Yet, if you dig a little deeper, you’ll find that the quarterback position is probably more of a question mark than peripheral numbers suggest. It’s possible that Buechele was so good in his first two starts against Notre Dame (169.7 game rating) and UTEP (206.3 game rating!) that we just didn’t pay enough attention to the fact that the next 10 games were rarely like the first two.
Some Buechele numbers from the final 10 games of last season…
* Buechele only posted a 140.0 game rating in three of his final 10 games (146.0 vs Iowa State, 176.0 at Kansas State and 195.4 vs. Baylor), which means that Buechele only cleared the 140.0 rating in five of 12 games, posting a 4-1 record in those five games.
* While he posted a 136.0 rating for the entire season, Buechele posted a 127.8 rating in the final 10 games of the season, which is lower than the rating Tyrone Swoopes posted in the first 11 games of the 2014 season.
* Buechele completed only 58.6 completion percentage and a 15/10 touchdown-to-interception ratio.
If you’re thinking that I’m trying to take a shot at Buechele by pointing these facts out, you’re sorely mistaken. As I’ve said repeatedly, I think he has all-Big 12 and championship upside. On top of that, I’ve never heard anyone say a bad thing about the young man and I ranked him as the No.10 prospect in the state in my 2016 rankings.
Considering how stagnant business gets when the program goes through a seven-season rut, I’d be borderline close to selling my soul to the sports gods if it meant Buechele led Texas to the type of promised land that gets a jersey number retired.
No, the point of this entire section is to point out that while Buechele absolutely represented improvement as a true freshman against almost everything Texas had at the position in the last seven years, there are still very real steps that he needs to take before we can safely call Buechele an above-average starting quarterback at this level.
First and foremost, it’s the game-in and game-out consistency that Buechele needs to improve on. It’s not a matter of ability because he displayed that at an above-average level in five games last season, which witnessed Texas win four of them. However, he can’t be a box of chocolates, going from good to bad in yo-yo fashion over a 12-game season.
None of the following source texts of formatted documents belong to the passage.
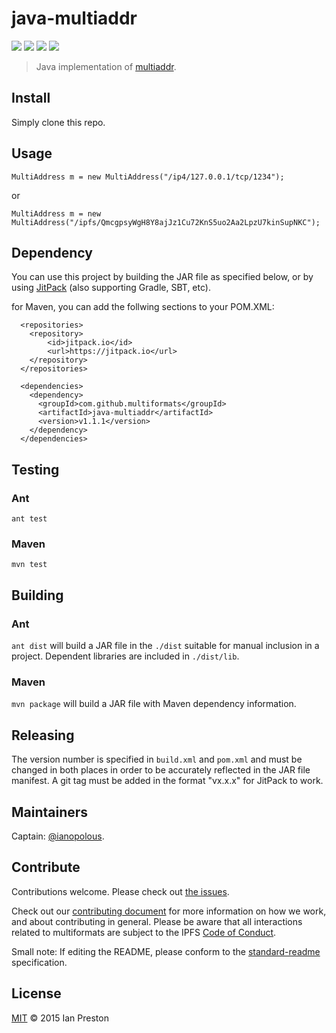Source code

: # java-multiaddr

[![](https://img.shields.io/badge/made%20by-Protocol%20Labs-blue.svg?style=flat-square)](http://ipn.io)
[![](https://img.shields.io/badge/project-multiformats-blue.svg?style=flat-square)](https://github.com/multiformats/multiformats)
[![](https://img.shields.io/badge/freenode-%23ipfs-blue.svg?style=flat-square)](https://webchat.freenode.net/?channels=%23ipfs)
[![](https://img.shields.io/badge/readme%20style-standard-brightgreen.svg?style=flat-square)](https://github.com/RichardLitt/standard-readme)

> Java implementation of [multiaddr](https://github.com/multiformats/multiaddr).

## Install

Simply clone this repo.

## Usage

```
MultiAddress m = new MultiAddress("/ip4/127.0.0.1/tcp/1234");
```
or

```
MultiAddress m = new MultiAddress("/ipfs/QmcgpsyWgH8Y8ajJz1Cu72KnS5uo2Aa2LpzU7kinSupNKC");
```

## Dependency
You can use this project by building the JAR file as specified below, or by using [JitPack](https://jitpack.io/#multiformats/java-multiaddr/) (also supporting Gradle, SBT, etc).

for Maven, you can add the follwing sections to your POM.XML:
```
  <repositories>
    <repository>
        <id>jitpack.io</id>
        <url>https://jitpack.io</url>
    </repository>
  </repositories>

  <dependencies>
    <dependency>
      <groupId>com.github.multiformats</groupId>
      <artifactId>java-multiaddr</artifactId>
      <version>v1.1.1</version>
    </dependency>
  </dependencies>
```

## Testing

### Ant
`ant test`

### Maven
`mvn test`

## Building

### Ant
`ant dist` will build a JAR file in the `./dist` suitable for manual inclusion in a project. Dependent libraries are included in `./dist/lib`.

### Maven
`mvn package` will build a JAR file with Maven dependency information.

## Releasing
The version number is specified in `build.xml` and `pom.xml` and must be changed in both places in order to be accurately reflected in the JAR file manifest. A git tag must be added in the format "vx.x.x" for JitPack to work.

## Maintainers

Captain: [@ianopolous](https://github.com/ianopolous).

## Contribute

Contributions welcome. Please check out [the issues](https://github.com/multiformats/java-multiaddr/issues).

Check out our [contributing document](https://github.com/multiformats/multiformats/blob/master/contributing.md) for more information on how we work, and about contributing in general. Please be aware that all interactions related to multiformats are subject to the IPFS [Code of Conduct](https://github.com/ipfs/community/blob/master/code-of-conduct.md).

Small note: If editing the README, please conform to the [standard-readme](https://github.com/RichardLitt/standard-readme) specification.

## License

[MIT](LICENSE) © 2015 Ian Preston
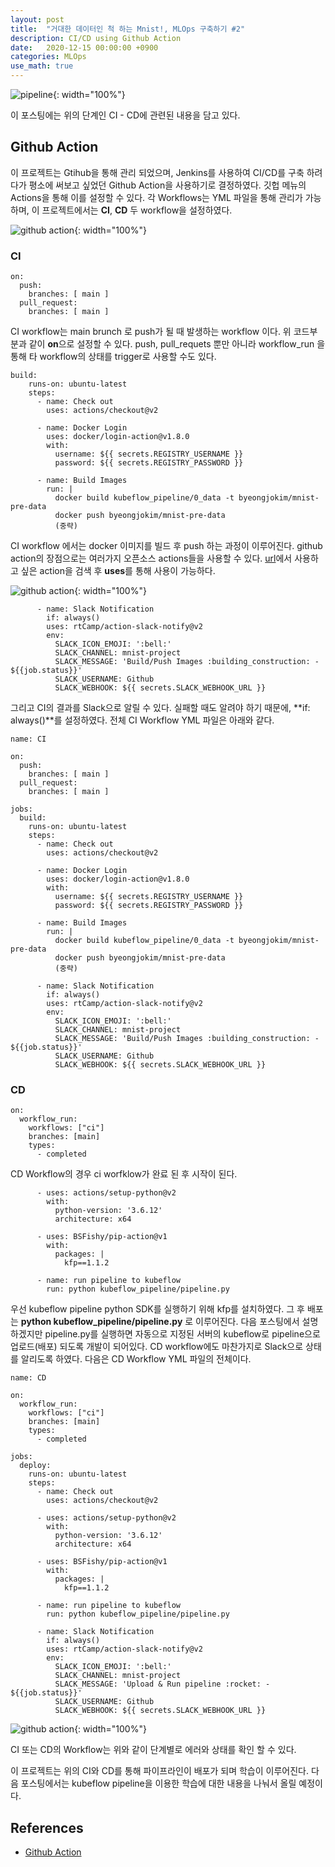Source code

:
 ```yaml
---
layout: post
title:  "거대한 데이터인 척 하는 Mnist!, MLOps 구축하기 #2"
description: CI/CD using Github Action
date:   2020-12-15 00:00:00 +0900
categories: MLOps
use_math: true
---
```


![pipeline](https://raw.githubusercontent.com/byeongjokim/byeongjokim.github.io/master/assets/images/mlops2/pipeline.png){: width="100%"}

이 포스팅에는 위의 단계인 CI - CD에 관련된 내용을 담고 있다.

## Github Action
이 프로젝트는 Gtihub을 통해 관리 되었으며, Jenkins를 사용하여 CI/CD를 구축 하려다가 평소에 써보고 싶었던 Github Action을 사용하기로 결정하였다. 깃헙 메뉴의 Actions을 통해 이를 설정할 수 있다. 각 Workflows는 YML 파일을 통해 관리가 가능하며, 이 프로젝트에서는 **CI**, **CD** 두 workflow을 설정하였다. 

![github action](https://raw.githubusercontent.com/byeongjokim/byeongjokim.github.io/master/assets/images/mlops2/githubaction1.PNG){: width="100%"}

### CI

```YML
on:
  push:
    branches: [ main ]
  pull_request:
    branches: [ main ]
```

CI workflow는 main brunch 로 push가 될 때 발생하는 workflow 이다. 위 코드부분과 같이 **on**으로 설정할 수 있다. push, pull_requets 뿐만 아니라 workflow_run 을 통해 타 workflow의 상태를 trigger로 사용할 수도 있다.

```YML
build:
    runs-on: ubuntu-latest
    steps:          
      - name: Check out
        uses: actions/checkout@v2
      
      - name: Docker Login
        uses: docker/login-action@v1.8.0
        with:
          username: ${{ secrets.REGISTRY_USERNAME }}
          password: ${{ secrets.REGISTRY_PASSWORD }}

      - name: Build Images
        run: |
          docker build kubeflow_pipeline/0_data -t byeongjokim/mnist-pre-data
          docker push byeongjokim/mnist-pre-data
          (중략)
```

CI workflow 에서는 docker 이미지를 빌드 후 push 하는 과정이 이루어진다. github action의 장점으로는 여러가지 오픈소스 actions들을 사용할 수 있다. [url](https://github.com/marketplace?type=actions)에서 사용하고 싶은 action을 검색 후 **uses**를 통해 사용이 가능하다.

![github action](https://raw.githubusercontent.com/byeongjokim/byeongjokim.github.io/master/assets/images/mlops2/githubaction2.PNG){: width="100%"}

```YML
      - name: Slack Notification
        if: always()
        uses: rtCamp/action-slack-notify@v2
        env:
          SLACK_ICON_EMOJI: ':bell:'
          SLACK_CHANNEL: mnist-project
          SLACK_MESSAGE: 'Build/Push Images :building_construction: - ${{job.status}}'
          SLACK_USERNAME: Github
          SLACK_WEBHOOK: ${{ secrets.SLACK_WEBHOOK_URL }}
```

그리고 CI의 결과를 Slack으로 알릴 수 있다. 실패할 때도 알려야 하기 때문에, **if: always()**를 설정하였다. 전체 CI Workflow YML 파일은 아래와 같다.

```YML
name: CI

on:
  push:
    branches: [ main ]
  pull_request:
    branches: [ main ]

jobs:
  build:
    runs-on: ubuntu-latest
    steps:          
      - name: Check out
        uses: actions/checkout@v2
      
      - name: Docker Login
        uses: docker/login-action@v1.8.0
        with:
          username: ${{ secrets.REGISTRY_USERNAME }}
          password: ${{ secrets.REGISTRY_PASSWORD }}

      - name: Build Images
        run: |
          docker build kubeflow_pipeline/0_data -t byeongjokim/mnist-pre-data
          docker push byeongjokim/mnist-pre-data
          (중략)
      
      - name: Slack Notification
        if: always()
        uses: rtCamp/action-slack-notify@v2
        env:
          SLACK_ICON_EMOJI: ':bell:'
          SLACK_CHANNEL: mnist-project
          SLACK_MESSAGE: 'Build/Push Images :building_construction: - ${{job.status}}'
          SLACK_USERNAME: Github
          SLACK_WEBHOOK: ${{ secrets.SLACK_WEBHOOK_URL }}
```

### CD

```YML
on:
  workflow_run:
    workflows: ["ci"]
    branches: [main]
    types: 
      - completed
```

CD Workflow의 경우 ci worfklow가 완료 된 후 시작이 된다.

```YML
      - uses: actions/setup-python@v2
        with:
          python-version: '3.6.12'
          architecture: x64
      
      - uses: BSFishy/pip-action@v1
        with:
          packages: |
            kfp==1.1.2

      - name: run pipeline to kubeflow
        run: python kubeflow_pipeline/pipeline.py
```

우선 kubeflow pipeline python SDK를 실행하기 위해 kfp를 설치하였다. 그 후 배포는 **python kubeflow_pipeline/pipeline.py** 로 이루어진다. 다음 포스팅에서 설명하겠지만 pipeline.py를 실행하면 자동으로 지정된 서버의 kubeflow로 pipeline으로 업로드(배포) 되도록 개발이 되어있다. CD workflow에도 마찬가지로 Slack으로 상태를 알리도록 하였다. 다음은 CD Workflow YML 파일의 전체이다.

```YML
name: CD

on:
  workflow_run:
    workflows: ["ci"]
    branches: [main]
    types: 
      - completed

jobs:
  deploy:
    runs-on: ubuntu-latest
    steps:          
      - name: Check out
        uses: actions/checkout@v2
          
      - uses: actions/setup-python@v2
        with:
          python-version: '3.6.12'
          architecture: x64
      
      - uses: BSFishy/pip-action@v1
        with:
          packages: |
            kfp==1.1.2

      - name: run pipeline to kubeflow
        run: python kubeflow_pipeline/pipeline.py

      - name: Slack Notification
        if: always()
        uses: rtCamp/action-slack-notify@v2
        env:
          SLACK_ICON_EMOJI: ':bell:'
          SLACK_CHANNEL: mnist-project
          SLACK_MESSAGE: 'Upload & Run pipeline :rocket: - ${{job.status}}'
          SLACK_USERNAME: Github
          SLACK_WEBHOOK: ${{ secrets.SLACK_WEBHOOK_URL }}
```

![github action](https://raw.githubusercontent.com/byeongjokim/byeongjokim.github.io/master/assets/images/mlops2/githubaction2.PNG){: width="100%"}

CI 또는 CD의 Workflow는 위와 같이 단계별로 에러와 상태를 확인 할 수 있다. 

이 프로젝트는 위의 CI와 CD를 통해 파이프라인이 배포가 되며 학습이 이루어진다. 다음 포스팅에서는 kubeflow pipeline을 이용한 학습에 대한 내용을 나눠서 올릴 예정이다.

## References
- [Github Action](https://docs.github.com/en/free-pro-team@latest/actions)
If you told me right now that Buechele won't post a single 180 game-rating this season, but never goes under a 140 game-rating, I’d suggest that the Longhorns will be very close to nine wins this season. Hell, they won 80-percent of the games in which he went beyond 140 on a 5-7 team.
What’s funny is that I’ve been discussing the talent levels/upside between Buechele and true freshman Sam Ehlinger in the last week and wondering how the staff’s view of short-and long-term projections might impact snap distribution this season, but the better question might involve which quarterback can most consistently play at a 140.0+ level. You can beat Iowa State by three touchdowns with 146.0 play, but you can’t beat TCU if the yo-yo drops down to 82.9.